Nomograms for predicting pathological response to neoadjuvant treatments in patients with rectal cancer

Ren, DL; Li, J; Yu, HC; Peng, SY; Lin, WD; Wang, XL; Ghoorun, RA; Luo, YX

Luo, YX (reprint author), Sun Yat Sen Univ, Affiliated Hosp 6, Dept Colorectal Surg, Guangdong Inst Gastroenterol,Guangdong Prov Key L, 26 Yuaneun Erheng Rd, Guangzhou 510655, Guangdong, Peoples R China.

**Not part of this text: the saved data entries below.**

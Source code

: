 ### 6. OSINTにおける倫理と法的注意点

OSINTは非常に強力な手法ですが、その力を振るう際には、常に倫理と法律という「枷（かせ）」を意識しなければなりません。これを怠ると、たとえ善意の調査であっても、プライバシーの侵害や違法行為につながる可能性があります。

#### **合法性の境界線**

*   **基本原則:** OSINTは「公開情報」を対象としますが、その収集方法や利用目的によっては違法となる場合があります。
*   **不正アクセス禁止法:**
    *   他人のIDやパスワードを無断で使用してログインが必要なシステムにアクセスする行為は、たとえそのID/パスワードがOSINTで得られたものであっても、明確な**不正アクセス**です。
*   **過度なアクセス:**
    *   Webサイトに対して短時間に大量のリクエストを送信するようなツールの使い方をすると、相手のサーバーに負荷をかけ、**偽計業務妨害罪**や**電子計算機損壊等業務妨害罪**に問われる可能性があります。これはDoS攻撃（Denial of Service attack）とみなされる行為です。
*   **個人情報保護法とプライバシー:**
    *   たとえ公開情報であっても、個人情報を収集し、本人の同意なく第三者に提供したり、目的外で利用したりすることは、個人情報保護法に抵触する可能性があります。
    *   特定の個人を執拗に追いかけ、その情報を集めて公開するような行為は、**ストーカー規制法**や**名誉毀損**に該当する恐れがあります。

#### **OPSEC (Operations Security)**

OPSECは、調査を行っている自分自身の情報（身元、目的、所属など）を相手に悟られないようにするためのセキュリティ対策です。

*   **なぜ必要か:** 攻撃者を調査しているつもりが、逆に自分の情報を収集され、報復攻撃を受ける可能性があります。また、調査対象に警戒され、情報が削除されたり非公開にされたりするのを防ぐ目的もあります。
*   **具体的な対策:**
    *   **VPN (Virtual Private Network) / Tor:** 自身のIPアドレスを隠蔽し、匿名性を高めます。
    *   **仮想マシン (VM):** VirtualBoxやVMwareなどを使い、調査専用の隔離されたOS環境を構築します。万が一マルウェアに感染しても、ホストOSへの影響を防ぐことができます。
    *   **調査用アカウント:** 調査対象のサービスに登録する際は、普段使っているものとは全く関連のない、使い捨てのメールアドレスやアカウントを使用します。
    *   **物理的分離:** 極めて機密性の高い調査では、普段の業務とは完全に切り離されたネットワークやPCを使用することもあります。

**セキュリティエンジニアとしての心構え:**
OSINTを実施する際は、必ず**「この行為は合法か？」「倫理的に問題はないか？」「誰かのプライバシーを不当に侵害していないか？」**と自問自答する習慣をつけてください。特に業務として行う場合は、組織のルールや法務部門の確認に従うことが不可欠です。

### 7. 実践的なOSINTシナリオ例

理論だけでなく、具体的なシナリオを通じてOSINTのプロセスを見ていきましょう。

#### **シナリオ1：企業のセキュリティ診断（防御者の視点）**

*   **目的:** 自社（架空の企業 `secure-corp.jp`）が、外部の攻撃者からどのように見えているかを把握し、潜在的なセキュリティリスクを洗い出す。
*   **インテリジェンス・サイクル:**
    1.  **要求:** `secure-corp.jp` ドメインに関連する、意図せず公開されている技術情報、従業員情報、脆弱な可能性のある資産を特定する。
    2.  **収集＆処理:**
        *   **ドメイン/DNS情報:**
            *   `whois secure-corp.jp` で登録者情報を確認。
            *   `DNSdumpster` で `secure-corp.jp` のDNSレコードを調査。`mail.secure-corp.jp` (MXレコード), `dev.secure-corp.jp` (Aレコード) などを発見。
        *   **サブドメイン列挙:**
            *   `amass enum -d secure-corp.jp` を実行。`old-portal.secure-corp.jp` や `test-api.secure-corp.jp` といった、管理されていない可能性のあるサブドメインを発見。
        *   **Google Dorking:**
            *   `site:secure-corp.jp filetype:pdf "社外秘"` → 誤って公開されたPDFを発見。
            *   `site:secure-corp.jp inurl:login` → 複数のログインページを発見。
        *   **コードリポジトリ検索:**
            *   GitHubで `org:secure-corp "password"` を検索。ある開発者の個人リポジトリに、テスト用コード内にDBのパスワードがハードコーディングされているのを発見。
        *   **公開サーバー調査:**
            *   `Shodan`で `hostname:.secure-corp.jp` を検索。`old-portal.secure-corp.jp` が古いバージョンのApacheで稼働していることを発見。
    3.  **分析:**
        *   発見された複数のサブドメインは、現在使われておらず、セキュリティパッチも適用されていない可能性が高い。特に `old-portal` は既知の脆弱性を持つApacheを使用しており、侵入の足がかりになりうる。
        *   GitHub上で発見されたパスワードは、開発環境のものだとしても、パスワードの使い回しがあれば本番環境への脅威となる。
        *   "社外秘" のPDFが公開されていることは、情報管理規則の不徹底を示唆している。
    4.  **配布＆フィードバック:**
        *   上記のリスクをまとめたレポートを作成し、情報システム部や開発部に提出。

BACKGROUND In recent decades, neoadjuvant therapy (NT) has been the standardized treatment for locally advanced rectal cancer (LARC). Approximately 8%-35% of patients with LARC who received NT were reported to have achieved a complete pathological response (pCR). If the pathological response (PR) can be accurately predicted, these patients may not need surgery. In addition, no response after NT implies that the tumor is destructive, resistant to both chemotherapy and radiotherapy, and prone to having a high metastatic potential. Therefore, developing accurate models to predict PR has great clinical significance and can help achieve individualized treatment in LARC patients. AIM To establish nomograms for predicting PR to different NT regimens based on pretreatment parameters for patients with LARC. METHODS Rectal cancer patients were identified from the database of The Sixth Affiliated Hospital, Sun Yat-sen University from January 2012 to December 2016. Logistic regression and nomograms were developed to predict the probability of pCR and good downstaging to ypT0-2N0M0 (ypTNM 0-I), respectively, based on pretreatment parameters for all LARC patients. Nomograms were also developed for three NT regimens (capecitabine/deGramont-RT, mFOLFOX6, and mFOLFOX6-RT) to predict pCR probability. RESULTS Four hundred and three patients were included in this study; 72 (17.9%) had pCR at the final pathology report, and 177 (43.9%) achieved good downstaging to ypTO-2N0M0 (ypTNM 0-D. The nomogram for predicting pCR probability showed that NT regimens, tumor differentiation, mesorectal fascia (MRF) status, and tumor length significantly influenced pCR probability. When predicting the probability of good downstaging, tumor differentiation, MRF status, and clinical T stage were the significant factors. Nomograms were developed based on NT regimens. For the capecitabine/de Gramont-RT group, the multivariate analysis showed that the neutrophil-lymphocyte ratio (NLR) was the only significant factor, thus we could not develop a nomogram for this regimen. For the mFOLFOX6-RT group, the analysis showed that the significant factors were tumor length and MRF status; and for the mFOLFOX6 group, the significant factors were tumor length and tumor differentiation. CONCLUSION We established accurate nomograms for predicting the PR to preoperative NT regimens based on pretreatment parameters for LARC patients.